Humans are superstitious animals by virtue of the nature of learning. There are some unknowns that are quite unverifiable, yet the unknowns serve as a fertile seedbed for fears. After all, people do not enjoy the prospect of nasty things happening to them, and it is a small price to pay to adopt rituals that avert such nastiness. Depending on one's culture, that nastiness will vary. Older cultures may have spiritual fears, the contemporary capitalist culture will have materialistic fears.
Given that superstition involves fears of the unverifiable, it is a simple enough matter to exert control on others through manipulation of those fears. It stands to reason that one would wish to minimize those fears, and such a solution comes from the injection of unverifiable snippets disguised as "facts". After all, since both problem and solution are unverifiable, it is easy to assert that the resurgence of unpleasantness is attributable to a lack of adherence to (or belief in) the unverifiable solution. Such is the power of the unverifiable, when humans allow those fears to force them to cling to a superstition.

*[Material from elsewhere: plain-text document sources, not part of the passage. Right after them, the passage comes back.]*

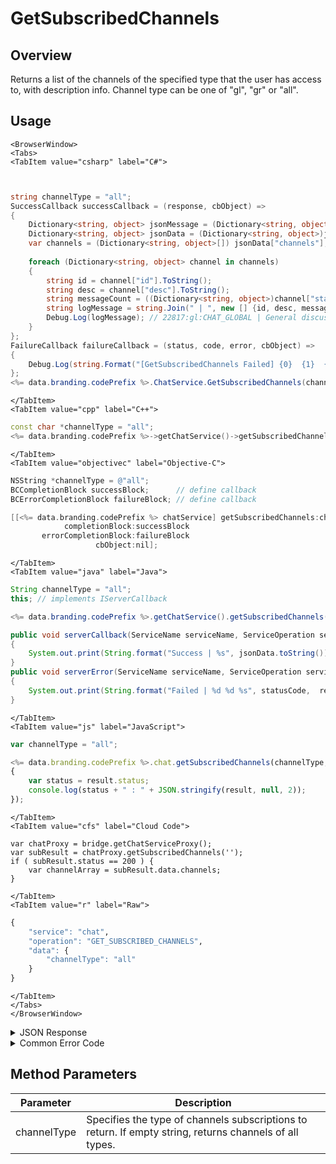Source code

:# GetSubscribedChannels
## Overview
Returns a list of the channels of the specified type that the user has access to, with description info. Channel type can be one of "gl", "gr" or "all".



<PartialServop service_name="chat" operation_name="GET_SUBSCRIBED_CHANNELS" />

## Usage

```mdx-code-block
<BrowserWindow>
<Tabs>
<TabItem value="csharp" label="C#">
```

```csharp


string channelType = "all";
SuccessCallback successCallback = (response, cbObject) =>
{
	Dictionary<string, object> jsonMessage = (Dictionary<string, object>)JsonFx.Json.JsonReader.Deserialize(response);
	Dictionary<string, object> jsonData = (Dictionary<string, object>)jsonMessage["data"];
	var channels = (Dictionary<string, object>[]) jsonData["channels"];
	
	foreach (Dictionary<string, object> channel in channels)
	{
		string id = channel["id"].ToString();
		string desc = channel["desc"].ToString();
		string messageCount = ((Dictionary<string, object>)channel["stats"])["messageCount"].ToString();
		string logMessage = string.Join(" | ", new [] {id, desc, messageCount});
		Debug.Log(logMessage); // 22817:gl:CHAT_GLOBAL | General discussion about the app. | 25					
	}
};
FailureCallback failureCallback = (status, code, error, cbObject) =>
{
	Debug.Log(string.Format("[GetSubscribedChannels Failed] {0}  {1}  {2}", status, code, error));
};
<%= data.branding.codePrefix %>.ChatService.GetSubscribedChannels(channelType, successCallback, failureCallback);
```

```mdx-code-block
</TabItem>
<TabItem value="cpp" label="C++">
```

```cpp
const char *channelType = "all";
<%= data.branding.codePrefix %>->getChatService()->getSubscribedChannels(channelType, this);
```

```mdx-code-block
</TabItem>
<TabItem value="objectivec" label="Objective-C">
```

```objectivec
NSString *channelType = @"all";
BCCompletionBlock successBlock;      // define callback
BCErrorCompletionBlock failureBlock; // define callback

[[<%= data.branding.codePrefix %> chatService] getSubscribedChannels:channelType
            completionBlock:successBlock
       errorCompletionBlock:failureBlock
                   cbObject:nil];
```

```mdx-code-block
</TabItem>
<TabItem value="java" label="Java">
```

```java
String channelType = "all";
this; // implements IServerCallback

<%= data.branding.codePrefix %>.getChatService().getSubscribedChannels(channelType, this);

public void serverCallback(ServiceName serviceName, ServiceOperation serviceOperation, JSONObject jsonData)
{
    System.out.print(String.format("Success | %s", jsonData.toString()));
}
public void serverError(ServiceName serviceName, ServiceOperation serviceOperation, int statusCode, int reasonCode, String jsonError)
{
    System.out.print(String.format("Failed | %d %d %s", statusCode,  reasonCode, jsonError.toString()));
}
```

```mdx-code-block
</TabItem>
<TabItem value="js" label="JavaScript">
```

```javascript
var channelType = "all";

<%= data.branding.codePrefix %>.chat.getSubscribedChannels(channelType, result =>
{
	var status = result.status;
	console.log(status + " : " + JSON.stringify(result, null, 2));
});
```

```mdx-code-block
</TabItem>
<TabItem value="cfs" label="Cloud Code">
```

```cfscript
var chatProxy = bridge.getChatServiceProxy();
var subResult = chatProxy.getSubscribedChannels('');
if ( subResult.status == 200 ) {
    var channelArray = subResult.data.channels;
}
```

```mdx-code-block
</TabItem>
<TabItem value="r" label="Raw">
```

```r
{
	"service": "chat",
	"operation": "GET_SUBSCRIBED_CHANNELS",
	"data": {
		"channelType": "all"
	}
}
```

```mdx-code-block
</TabItem>
</Tabs>
</BrowserWindow>
```

<details>
<summary>JSON Response</summary>

```json
{
    "data": {
        "channels": [{
            "id": "22817:gl:CHAT_GLOBAL",
            "type": "gl",
            "code": "CHAT_GLOBAL",
            "name": "Global Chat",
            "desc": "General discussion about the app.",
            "stats": {
                "messageCount": 25
            }
        }, 
        {
            "id": "22817:gl:CHAT_GROUPFINDER",
            "type": "gl",
            "code": "CHAT_GROUPFINDER",
            "name": "Group Finder",
            "desc": "Find a group.",
            "stats": {
                "messageCount": 25
            }
        }, 
        {
            "id": "22817:gr:134a78eb-ea90-4f4a-8fdd-87e5dad7c56c",
            "type": "gr",
            "code": "red",
            "name": "red",
            "desc": "",
            "stats": {
            "messageCount": 0,
            "memberCount": 2,
            "listenerCount": 0
            }
        }]
    },
    "status": 200
}
```
</details>

<details>
<summary>Common Error Code</summary>

### Status Codes
Code | Name | Description
---- | ---- | -----------
40601 | RTT_NOT_ENABLED | RTT must be enabled for this feature

</details>


## Method Parameters
Parameter | Description
--------- | -----------
channelType | Specifies the type of channels subscriptions to return. If empty string, returns channels of all types.


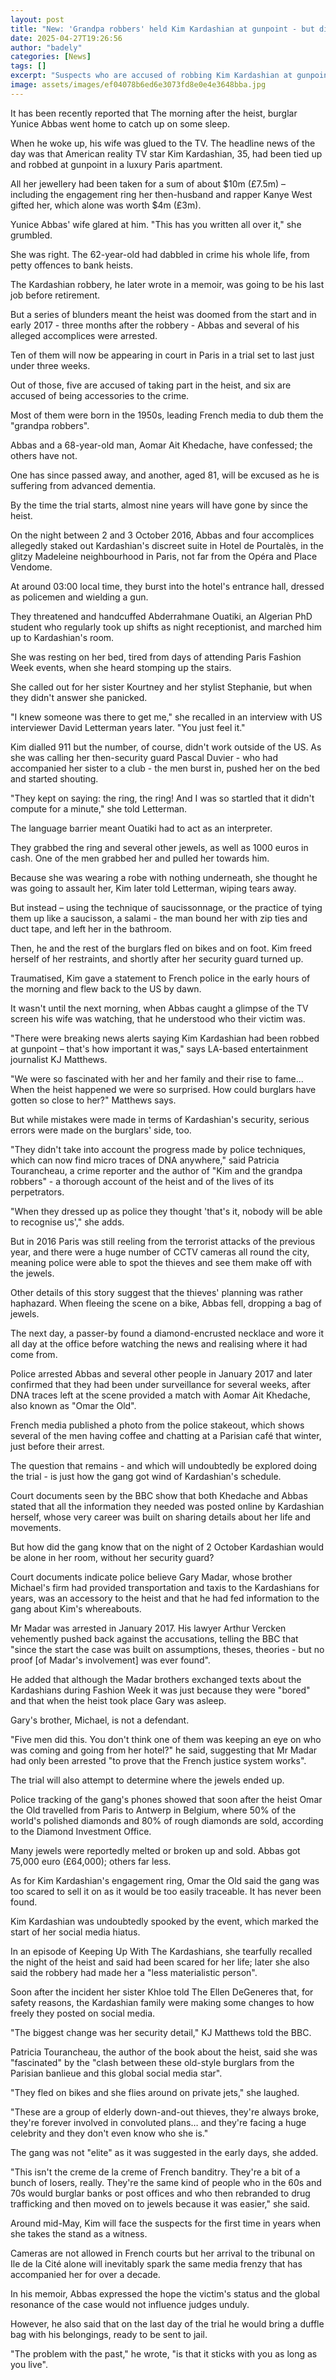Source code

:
 ```yaml
---
layout: post
title: "New: 'Grandpa robbers' held Kim Kardashian at gunpoint - but didn't know who she was"
date: 2025-04-27T19:26:56
author: "badely"
categories: [News]
tags: []
excerpt: "Suspects who are accused of robbing Kim Kardashian at gunpoint in October 2016 stand trial in Paris."
image: assets/images/ef04078b6ed6e3073fd8e0e4e3648bba.jpg
---
```


It has been recently reported that The morning after the heist, burglar Yunice Abbas went home to catch up on some sleep.

When he woke up, his wife was glued to the TV. The headline news of the day was that American reality TV star Kim Kardashian, 35, had been tied up and robbed at gunpoint in a luxury Paris apartment.

All her jewellery had been taken for a sum of about $10m (£7.5m) – including the engagement ring her then-husband and rapper Kanye West gifted her, which alone was worth $4m (£3m).

Yunice Abbas' wife glared at him. "This has you written all over it," she grumbled.

She was right. The 62-year-old had dabbled in crime his whole life, from petty offences to bank heists.

The Kardashian robbery, he later wrote in a memoir, was going to be his last job before retirement.

But a series of blunders meant the heist was doomed from the start and in early 2017 - three months after the robbery - Abbas and several of his alleged accomplices were arrested.

Ten of them will now be appearing in court in Paris in a trial set to last just under three weeks. 

Out of those, five are accused of taking part in the heist, and six are accused of being accessories to the crime.

Most of them were born in the 1950s, leading French media to dub them the "grandpa robbers".

Abbas and a 68-year-old man, Aomar Ait Khedache, have confessed; the others have not. 

One has since passed away, and another, aged 81, will be excused as he is suffering from advanced dementia. 

By the time the trial starts, almost nine years will have gone by since the heist.

On the night between 2 and 3 October 2016, Abbas and four accomplices allegedly staked out Kardashian's discreet suite in Hotel de Pourtalès, in the glitzy Madeleine neighbourhood in Paris, not far from the Opéra and Place Vendome.

At around 03:00 local time, they burst into the hotel's entrance hall, dressed as policemen and wielding a gun.

They threatened and handcuffed Abderrahmane Ouatiki, an Algerian PhD student who regularly took up shifts as night receptionist, and marched him up to Kardashian's room.

She was resting on her bed, tired from days of attending Paris Fashion Week events, when she heard stomping up the stairs. 

She called out for her sister Kourtney and her stylist Stephanie, but when they didn't answer she panicked.

"I knew someone was there to get me," she recalled in an interview with US interviewer David Letterman years later. "You just feel it."

Kim dialled 911 but the number, of course, didn't work outside of the US. As she was calling her then-security guard Pascal Duvier - who had accompanied her sister to a club - the men burst in, pushed her on the bed and started shouting.

"They kept on saying: the ring, the ring! And I was so startled that it didn't compute for a minute," she told Letterman. 

The language barrier meant Ouatiki had to act as an interpreter.

They grabbed the ring and several other jewels, as well as 1000 euros in cash. One of the men grabbed her and pulled her towards him. 

Because she was wearing a robe with nothing underneath, she thought he was going to assault her, Kim later told Letterman, wiping tears away.

But instead – using the technique of saucissonnage, or the practice of tying them up like a saucisson, a salami - the man bound her with zip ties and duct tape, and left her in the bathroom.

Then, he and the rest of the burglars fled on bikes and on foot. Kim freed herself of her restraints, and shortly after her security guard turned up.

Traumatised, Kim gave a statement to French police in the early hours of the morning and flew back to the US by dawn.

It wasn't until the next morning, when Abbas caught a glimpse of the TV screen his wife was watching, that he understood who their victim was.

"There were breaking news alerts saying Kim Kardashian had been robbed at gunpoint – that's how important it was," says LA-based entertainment journalist KJ Matthews.

"We were so fascinated with her and her family and their rise to fame... When the heist happened we were so surprised. How could burglars have gotten so close to her?" Matthews says.

But while mistakes were made in terms of Kardashian's security, serious errors were made on the burglars' side, too.

"They didn't take into account the progress made by police techniques, which can now find micro traces of DNA anywhere," said Patricia Tourancheau, a crime reporter and the author of "Kim and the grandpa robbers" - a thorough account of the heist and of the lives of its perpetrators.

"When they dressed up as police they thought 'that's it, nobody will be able to recognise us'," she adds.

But in 2016 Paris was still reeling from the terrorist attacks of the previous year, and there were a huge number of CCTV cameras all round the city, meaning police were able to spot the thieves and see them make off with the jewels.

Other details of this story suggest that the thieves' planning was rather haphazard. When fleeing the scene on a bike, Abbas fell, dropping a bag of jewels.

The next day, a passer-by found a diamond-encrusted necklace and wore it all day at the office before watching the news and realising where it had come from.

Police arrested Abbas and several other people in January 2017 and later confirmed that they had been under surveillance for several weeks, after DNA traces left at the scene provided a match with Aomar Ait Khedache, also known as "Omar the Old".

French media published a photo from the police stakeout, which shows several of the men having coffee and chatting at a Parisian café that winter, just before their arrest.

The question that remains - and which will undoubtedly be explored doing the trial - is just how the gang got wind of Kardashian's schedule.

Court documents seen by the BBC show that both Khedache and Abbas stated that all the information they needed was posted online by Kardashian herself, whose very career was built on sharing details about her life and movements.

But how did the gang know that on the night of 2 October Kardashian would be alone in her room, without her security guard?

Court documents indicate police believe Gary Madar, whose brother Michael's firm had provided transportation and taxis to the Kardashians for years, was an accessory to the heist and that he had fed information to the gang about Kim's whereabouts.

Mr Madar was arrested in January 2017. His lawyer Arthur Vercken vehemently pushed back against the accusations, telling the BBC that "since the start the case was built on assumptions, theses, theories - but no proof [of Madar's involvement] was ever found".

He added that although the Madar brothers exchanged texts about the Kardashians during Fashion Week it was just because they were "bored" and that when the heist took place Gary was asleep.

Gary's brother, Michael, is not a defendant.

"Five men did this. You don't think one of them was keeping an eye on who was coming and going from her hotel?" he said, suggesting that Mr Madar had only been arrested "to prove that the French justice system works".

The trial will also attempt to determine where the jewels ended up. 

Police tracking of the gang's phones showed that soon after the heist Omar the Old travelled from Paris to Antwerp in Belgium, where 50% of the world's polished diamonds and 80% of rough diamonds are sold, according to the Diamond Investment Office.

Many jewels were reportedly melted or broken up and sold. Abbas got 75,000 euro (£64,000); others far less.

As for Kim Kardashian's engagement ring, Omar the Old said the gang was too scared to sell it on as it would be too easily traceable. It has never been found.

Kim Kardashian was undoubtedly spooked by the event, which marked the start of her social media hiatus.

In an episode of Keeping Up With The Kardashians, she tearfully recalled the night of the heist and said had been scared for her life; later she also said the robbery had made her a "less materialistic person".

Soon after the incident her sister Khloe told The Ellen DeGeneres that, for safety reasons, the Kardashian family were making some changes to how freely they posted on social media.

"The biggest change was her security detail," KJ Matthews told the BBC.

Patricia Tourancheau, the author of the book about the heist, said she was "fascinated" by the "clash between these old-style burglars from the Parisian banlieue and this global social media star".

"They fled on bikes and she flies around on private jets," she laughed. 

"These are a group of elderly down-and-out thieves, they're always broke, they're forever involved in convoluted plans… and they're facing a huge celebrity and they don't even know who she is."

The gang was not "elite" as it was suggested in the early days, she added.

"This isn't the creme de la creme of French banditry. They're a bit of a bunch of losers, really. They're the same kind of people who in the 60s and 70s would burglar banks or post offices and who then rebranded to drug trafficking and then moved on to jewels because it was easier," she said.

Around mid-May, Kim will face the suspects for the first time in years when she takes the stand as a witness. 

Cameras are not allowed in French courts but her arrival to the tribunal on Ile de la Cité alone will inevitably spark the same media frenzy that has accompanied her for over a decade.

In his memoir, Abbas expressed the hope the victim's status and the global resonance of the case would not influence judges unduly.

However, he also said that on the last day of the trial he would bring a duffle bag with his belongings, ready to be sent to jail.

"The problem with the past," he wrote, "is that it sticks with you as long as you live".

Once this control has been established, one needs to have either an ongoing unknown that continually threatens to shatter that illusory peace that salves the psyche, or to continually establish new unknowns to keep the fear fresh. If one can keep that momentum going, the constant presence of problems and introduction of solutions can keep the superstitious loyal for extended periods of time, perhaps sufficient to establish one's dominion over a large group of people for enough time to do extensive damage to whatever one detests.